Given entries:

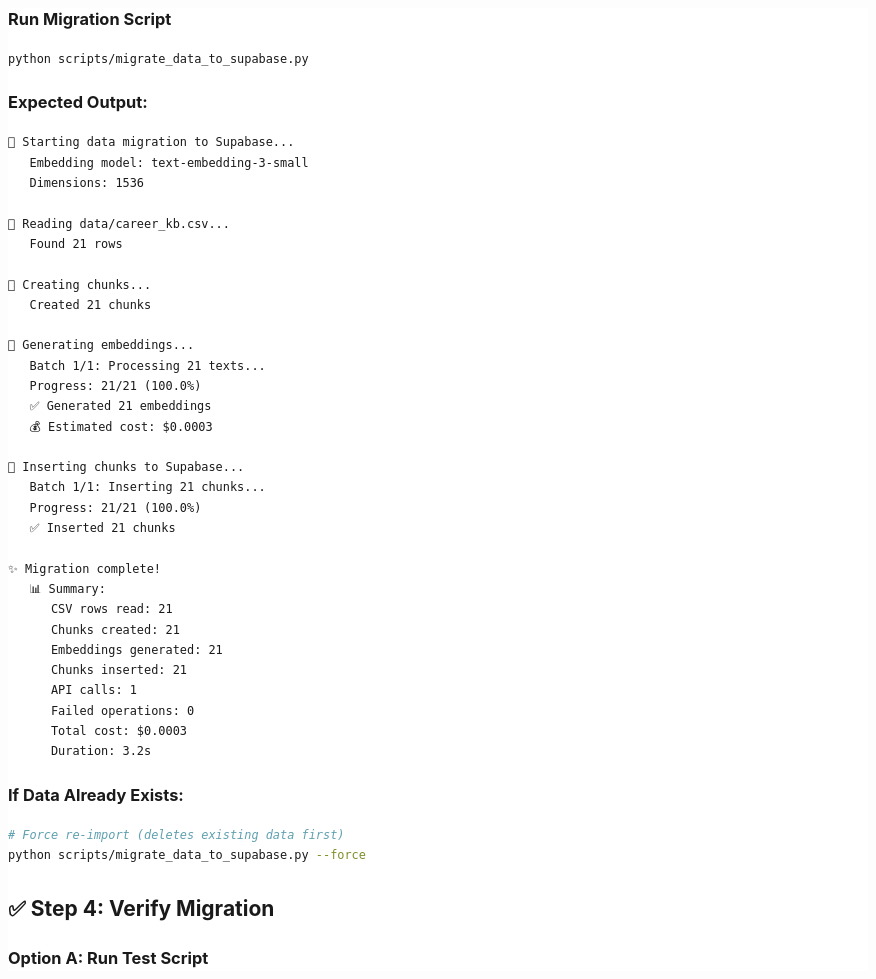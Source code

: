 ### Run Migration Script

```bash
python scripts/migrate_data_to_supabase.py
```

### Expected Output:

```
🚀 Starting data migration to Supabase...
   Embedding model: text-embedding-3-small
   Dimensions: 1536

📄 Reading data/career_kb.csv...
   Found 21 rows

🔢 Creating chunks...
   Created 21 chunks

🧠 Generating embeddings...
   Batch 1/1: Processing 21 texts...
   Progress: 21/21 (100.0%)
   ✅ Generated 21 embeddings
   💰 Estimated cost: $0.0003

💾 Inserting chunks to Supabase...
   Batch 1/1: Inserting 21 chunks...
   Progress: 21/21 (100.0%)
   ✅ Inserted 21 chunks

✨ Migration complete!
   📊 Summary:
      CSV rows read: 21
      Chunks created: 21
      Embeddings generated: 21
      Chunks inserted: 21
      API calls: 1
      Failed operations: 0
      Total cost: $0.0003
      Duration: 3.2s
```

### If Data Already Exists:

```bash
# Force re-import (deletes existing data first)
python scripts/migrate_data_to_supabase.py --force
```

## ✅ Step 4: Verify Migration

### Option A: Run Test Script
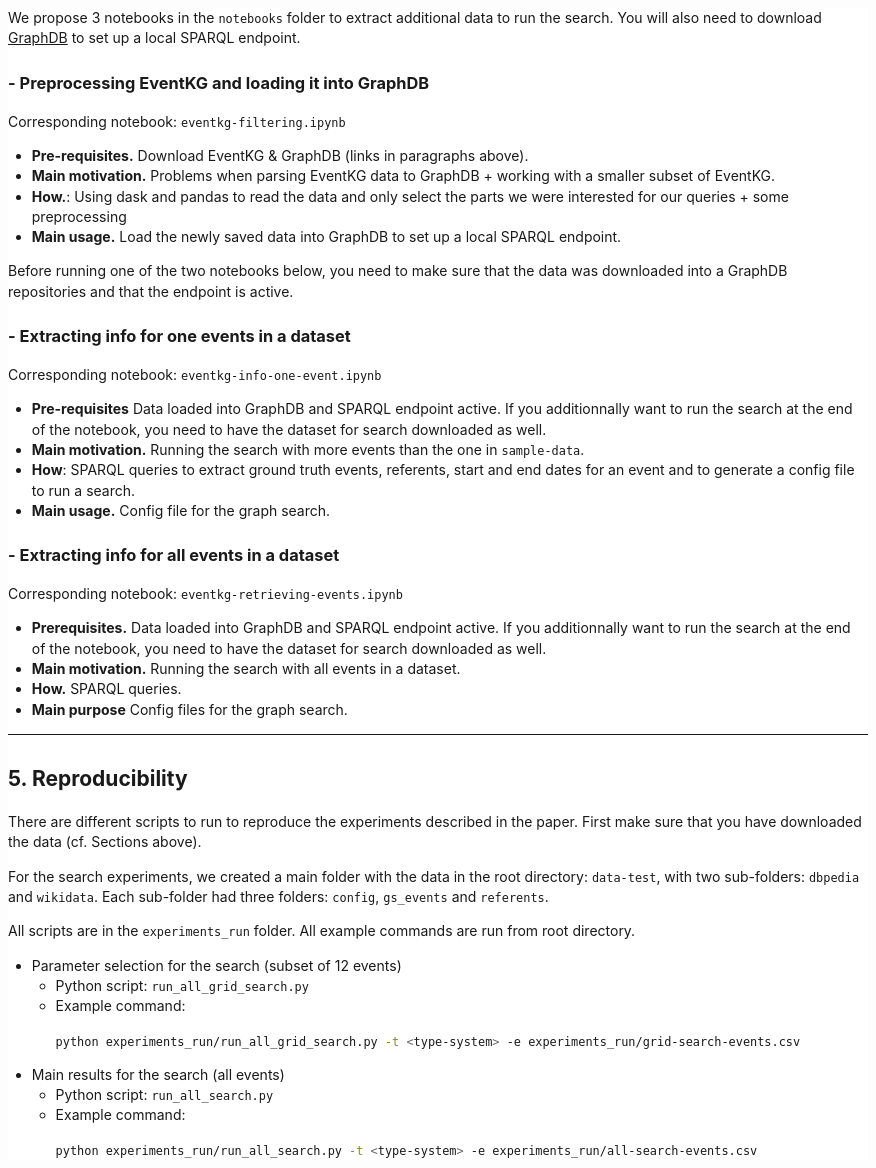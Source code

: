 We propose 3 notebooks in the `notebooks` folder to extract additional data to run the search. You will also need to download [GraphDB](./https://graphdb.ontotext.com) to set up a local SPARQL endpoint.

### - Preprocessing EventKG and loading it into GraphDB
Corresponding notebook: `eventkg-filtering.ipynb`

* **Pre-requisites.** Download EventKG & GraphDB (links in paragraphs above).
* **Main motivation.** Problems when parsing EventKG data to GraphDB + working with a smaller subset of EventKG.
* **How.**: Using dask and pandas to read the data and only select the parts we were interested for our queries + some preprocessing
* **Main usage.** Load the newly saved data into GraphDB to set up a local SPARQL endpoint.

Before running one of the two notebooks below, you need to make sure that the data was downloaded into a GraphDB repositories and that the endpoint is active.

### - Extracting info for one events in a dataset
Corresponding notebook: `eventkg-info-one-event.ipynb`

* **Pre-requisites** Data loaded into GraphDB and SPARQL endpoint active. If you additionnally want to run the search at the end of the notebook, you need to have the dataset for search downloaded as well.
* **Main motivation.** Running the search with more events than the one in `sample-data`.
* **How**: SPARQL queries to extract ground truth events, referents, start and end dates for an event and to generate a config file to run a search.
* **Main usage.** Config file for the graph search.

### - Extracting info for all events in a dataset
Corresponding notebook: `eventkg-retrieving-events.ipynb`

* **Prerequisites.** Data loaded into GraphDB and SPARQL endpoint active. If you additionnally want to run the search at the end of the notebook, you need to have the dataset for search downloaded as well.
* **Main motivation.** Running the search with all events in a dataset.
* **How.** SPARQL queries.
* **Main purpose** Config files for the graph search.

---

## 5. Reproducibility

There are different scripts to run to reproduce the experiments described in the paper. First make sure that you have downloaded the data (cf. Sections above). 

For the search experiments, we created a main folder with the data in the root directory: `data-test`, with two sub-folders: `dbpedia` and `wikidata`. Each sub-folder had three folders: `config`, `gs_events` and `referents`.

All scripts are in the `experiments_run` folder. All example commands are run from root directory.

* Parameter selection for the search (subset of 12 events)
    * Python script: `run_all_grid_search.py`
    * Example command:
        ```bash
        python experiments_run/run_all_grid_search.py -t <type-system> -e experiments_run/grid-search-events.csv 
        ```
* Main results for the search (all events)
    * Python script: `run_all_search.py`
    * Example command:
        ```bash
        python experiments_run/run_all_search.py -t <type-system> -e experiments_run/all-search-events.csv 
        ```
...
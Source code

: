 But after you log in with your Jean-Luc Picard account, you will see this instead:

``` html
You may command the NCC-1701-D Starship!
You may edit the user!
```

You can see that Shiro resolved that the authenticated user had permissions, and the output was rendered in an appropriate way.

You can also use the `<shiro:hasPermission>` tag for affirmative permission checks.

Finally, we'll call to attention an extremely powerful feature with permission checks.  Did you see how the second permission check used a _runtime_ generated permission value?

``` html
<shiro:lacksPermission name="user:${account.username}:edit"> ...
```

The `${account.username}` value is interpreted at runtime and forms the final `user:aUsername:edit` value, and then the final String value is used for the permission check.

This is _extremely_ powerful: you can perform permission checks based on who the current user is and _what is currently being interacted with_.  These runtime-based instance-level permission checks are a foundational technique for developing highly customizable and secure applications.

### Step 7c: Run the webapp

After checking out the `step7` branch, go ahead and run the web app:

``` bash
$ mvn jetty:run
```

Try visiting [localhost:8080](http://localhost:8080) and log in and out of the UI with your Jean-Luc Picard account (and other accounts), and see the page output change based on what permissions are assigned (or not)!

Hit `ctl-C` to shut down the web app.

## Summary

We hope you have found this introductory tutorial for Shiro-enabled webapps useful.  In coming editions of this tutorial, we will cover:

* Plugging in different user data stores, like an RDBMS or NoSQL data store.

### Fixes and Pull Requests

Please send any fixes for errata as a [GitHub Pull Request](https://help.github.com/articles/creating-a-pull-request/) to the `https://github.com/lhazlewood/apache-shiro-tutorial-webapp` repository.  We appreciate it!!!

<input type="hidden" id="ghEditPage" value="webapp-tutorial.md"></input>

About this exercise: Every line containing the word "that" should be copied from the material.

Response:
Before running one of the two notebooks below, you need to make sure that the data was downloaded into a GraphDB repositories and that the endpoint is active.
There are different scripts to run to reproduce the experiments described in the paper. First make sure that you have downloaded the data (cf. Sections above). 
You can see that Shiro resolved that the authenticated user had permissions, and the output was rendered in an appropriate way.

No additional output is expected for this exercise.